(dissenting).
I respectfully dissent. Even accepting the majority’s finding that Abundant Living Citi Church, Inc. was denied due process, I would nevertheless affirm what amounted to entry of dismissal with prejudice of appellant’s counter-claims for specific performance, and breach, of an oral contract for the sale of real property, as I find that appellant has not alleged and cannot prove the existence of a valid, oral contract in this matter. See de Vaux v. Westwood Baptist Church, 953 So.2d 677, 682 (Fla. 1st DCA 2007) (“[W]e affirm the order of dismissal because the complaint wholly fails to state a cause of action for specific performance of a contract for the purchase of real property,”).
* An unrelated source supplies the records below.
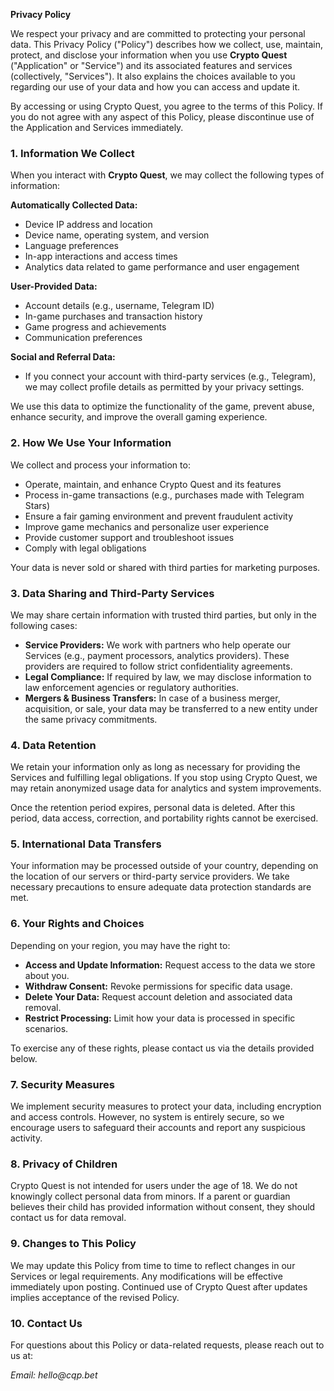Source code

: **Privacy Policy**

We respect your privacy and are committed to protecting your personal data. This Privacy Policy ("Policy") describes how we collect, use, maintain, protect, and disclose your information when you use **Crypto Quest** ("Application" or "Service") and its associated features and services (collectively, "Services"). It also explains the choices available to you regarding our use of your data and how you can access and update it.

By accessing or using Crypto Quest, you agree to the terms of this Policy. If you do not agree with any aspect of this Policy, please discontinue use of the Application and Services immediately.


### **1. Information We Collect**
When you interact with **Crypto Quest**, we may collect the following types of information:

**Automatically Collected Data:**  
- Device IP address and location
- Device name, operating system, and version
- Language preferences
- In-app interactions and access times
- Analytics data related to game performance and user engagement

**User-Provided Data:**  
- Account details (e.g., username, Telegram ID)
- In-game purchases and transaction history
- Game progress and achievements
- Communication preferences

**Social and Referral Data:**  
- If you connect your account with third-party services (e.g., Telegram), we may collect profile details as permitted by your privacy settings.

We use this data to optimize the functionality of the game, prevent abuse, enhance security, and improve the overall gaming experience.


### **2. How We Use Your Information**
We collect and process your information to:
- Operate, maintain, and enhance Crypto Quest and its features
- Process in-game transactions (e.g., purchases made with Telegram Stars)
- Ensure a fair gaming environment and prevent fraudulent activity
- Improve game mechanics and personalize user experience
- Provide customer support and troubleshoot issues
- Comply with legal obligations

Your data is never sold or shared with third parties for marketing purposes.


### **3. Data Sharing and Third-Party Services**
We may share certain information with trusted third parties, but only in the following cases:

- **Service Providers:** We work with partners who help operate our Services (e.g., payment processors, analytics providers). These providers are required to follow strict confidentiality agreements.
- **Legal Compliance:** If required by law, we may disclose information to law enforcement agencies or regulatory authorities.
- **Mergers & Business Transfers:** In case of a business merger, acquisition, or sale, your data may be transferred to a new entity under the same privacy commitments.


### **4. Data Retention**
We retain your information only as long as necessary for providing the Services and fulfilling legal obligations. If you stop using Crypto Quest, we may retain anonymized usage data for analytics and system improvements.

Once the retention period expires, personal data is deleted. After this period, data access, correction, and portability rights cannot be exercised.


### **5. International Data Transfers**
Your information may be processed outside of your country, depending on the location of our servers or third-party service providers. We take necessary precautions to ensure adequate data protection standards are met.


### **6. Your Rights and Choices**
Depending on your region, you may have the right to:
- **Access and Update Information:** Request access to the data we store about you.
- **Withdraw Consent:** Revoke permissions for specific data usage.
- **Delete Your Data:** Request account deletion and associated data removal.
- **Restrict Processing:** Limit how your data is processed in specific scenarios.

To exercise any of these rights, please contact us via the details provided below.


### **7. Security Measures**
We implement security measures to protect your data, including encryption and access controls. However, no system is entirely secure, so we encourage users to safeguard their accounts and report any suspicious activity.


### **8. Privacy of Children**
Crypto Quest is not intended for users under the age of 18. We do not knowingly collect personal data from minors. If a parent or guardian believes their child has provided information without consent, they should contact us for data removal.


### **9. Changes to This Policy**
We may update this Policy from time to time to reflect changes in our Services or legal requirements. Any modifications will be effective immediately upon posting. Continued use of Crypto Quest after updates implies acceptance of the revised Policy.


### **10. Contact Us**
For questions about this Policy or data-related requests, please reach out to us at:

_Email: hello@cqp.bet_

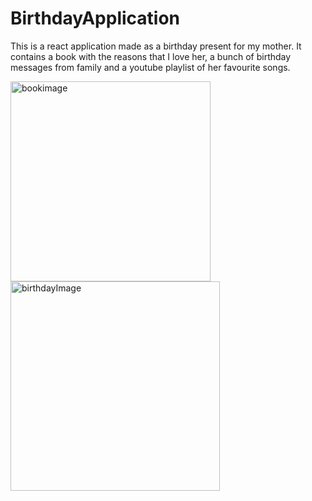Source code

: # BirthdayApplication

This is a react application made as a birthday present for my mother. It contains a book with the reasons that I love her, a bunch of birthday messages from family and a youtube playlist of her favourite songs. 

<div>
<img width="320" alt="bookimage" src="https://user-images.githubusercontent.com/60615703/217233717-93fd280a-9a64-4472-a4a8-e1926a8223c1.png">
<img width="335" alt="birthdayImage" src="https://user-images.githubusercontent.com/60615703/217234617-48fccf80-496d-4f39-9e02-353a8e764cc7.png">
</div>
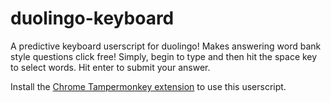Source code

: # duolingo-keyboard
A predictive keyboard userscript for duolingo! Makes answering word bank style questions click free! Simply, begin to type and then hit the space key to select words. Hit enter to submit your answer.

Install the [Chrome Tampermonkey extension](https://chrome.google.com/webstore/detail/tampermonkey/dhdgffkkebhmkfjojejmpbldmpobfkfo) to use this userscript.

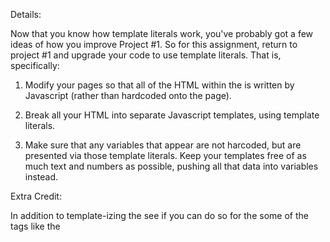 Details:
 
Now that you know how template literals work, you've probably got a few ideas of how you improve Project #1. So for this assignment, return to project #1 and upgrade your code to use template literals. That is, specifically:

1. Modify your pages so that all of the HTML within the <body> is written by Javascript (rather than hardcoded onto the page).

2. Break all your HTML into separate Javascript templates, using template literals.

3. Make sure that any variables that appear are not harcoded, but are presented via those template literals. Keep your templates free of as much text and numbers as possible, pushing all that data into variables instead. 


Extra Credit:

In addition to template-izing the <body> see if you can do so for the some of the <head> tags like the <title> and various pieces of meta data.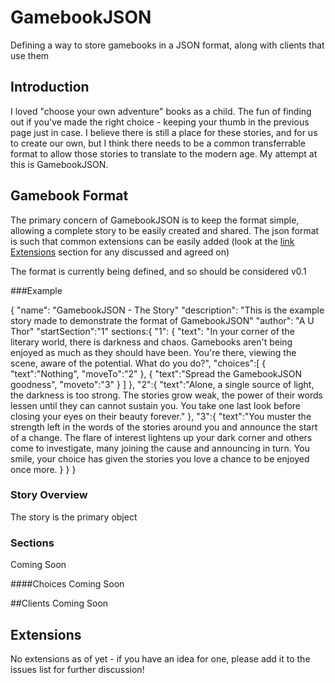 # GamebookJSON
Defining a way to store gamebooks in a JSON format, along with clients that use them

## Introduction
I loved "choose your own adventure" books as a child. The fun of finding out if you've made the right choice - keeping your thumb in the previous page just in case. I believe there is still a place for these stories, and for us to create our own, but I think there needs to be a common transferrable format to allow those stories to translate to the modern age. My attempt at this is GamebookJSON.

## Gamebook Format

The primary concern of GamebookJSON is to keep the format simple, allowing a complete story to be easily created and shared. The json format is such that common extensions can be easily added (look at the [link Extensions](#extensions) section for any discussed and agreed on)  

The format is currently being defined, and so should be considered v0.1

###Example

  {
    "name": "GamebookJSON - The Story"
    "description": "This is the example story made to demonstrate the format of GamebookJSON"
    "author": "A U Thor"
    "startSection":"1"
    sections:{
      "1": {
        "text": "In your corner of the literary world, there is darkness and chaos. Gamebooks aren't being enjoyed as much as they should have been. You're there, viewing the scene, aware of the potential. What do you do?",
        "choices":[
          {
            "text":"Nothing",
            "moveTo":"2"
          },
          {
            "text":"Spread the GamebookJSON goodness",
            "moveto":"3"
          }
        ]
      },
      "2":{
        "text":"Alone, a single source of light, the darkness is too strong. The stories grow weak, the power of their words lessen until they can cannot sustain you. You take one last look before closing your eyes on their beauty forever."
      },
      "3":{
        "text":"You muster the strength left in the words of the stories around you and announce the start of a change. The flare of interest lightens up your dark corner and others come to investigate, many joining the cause and announcing in turn. You smile, your choice has given the stories you love a chance to be enjoyed once more.
      }
    }
  }

### Story Overview
The story is the primary object

### Sections
Coming Soon

####Choices
Coming Soon

##Clients
Coming Soon

## Extensions <a name="extensions"></a>
No extensions as of yet - if you have an idea for one, please add it to the issues list for further discussion!
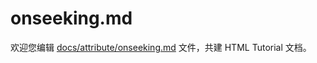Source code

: onseeking.md
===

欢迎您编辑 <a target="__blank" href="https://github.com/jaywcjlove/html-tutorial/blob/main/docs/attribute/onseeking.md">docs/attribute/onseeking.md</a> 文件，共建 HTML Tutorial 文档。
The parties’ focus both in the proceedings below and in this court on appeal has been on whether the partial performance exception to the statute of frauds, section 725.01 of the Florida Statutes, applies to appellant’s claim. However, as the Florida Supreme Court long ago confirmed “before it becomes proper or necessary to determine whether the facts permit the enforcement of such a contract, as an exception under the Statute of Frauds, it must first be determined” that an oral contract exists. Gable v. Miller, 104 So.2d 358, 360 (Fla. 1958) (“It is fundamental that a prerequisite of a decree for specific performance is the existence of a valid contract.” (quoting Rork v. Las Olas Co., 156 Fla. 510, 23 So.2d 839, 842 (1945))); Celano v. Dlabal, 591 So.2d 653, 655 (Fla. 1st DCA 1991) (recognizing that “[t]o obtain specific performance of an oral contract to convey real estate, the party seeking specific performance must first [make a threshold showing to] establish the oral contract by clear, definite and certain proof’).
“In order for a court of equity to decree specific performance of a contract, the terms of the agreement must be clear, definite, certain and complete, for the equitable remedy of specific performance is granted only where the parties have actually entered into an agreement that is definite and certain in all of its essential elements.” The Bay Club, Inc. v. Brickell Bay Club, Inc., 293 So.2d 137, 138 (Fla. 3d DCA 1974); see also de Vaux, 953 So.2d at 682 (“In order for a contract to be subject to specific performance, it must appear *1059from the writing constituting the contract that the obligations of the parties with respect to [the] conditions of the contract and actions to be taken by the parties are clear, definite and certain.” (quoting Brown v. Dobry, 311 So.2d 159, 160 (Fla. 2d DCA 1975))). Where, as here, specific performance of a contract for the sale of real property is at issue, the contract must at the very least be “definite, certain, and complete as to the parties, the description of the property, the contract price, and the financing terms thereof.” Muñiz v. Crystal Lake Project, LLC, 947 So.2d 464, 469 (Fla. 3d DCA 2006). Where any of these essential terms are lacking, specific performance of a contract for the sale of real property must be denied. See 330 Michigan Ave., Inc. v. Cambridge Hotel, Inc., 183 So.2d 725, 726-27 (Fla. 3d DCA 1966) (“Specific performance will not be enforced where the contract is not definite and certain as to essential terms and provisions and is incapable of being made so by the aid of legal presumption or evidence of established customs”).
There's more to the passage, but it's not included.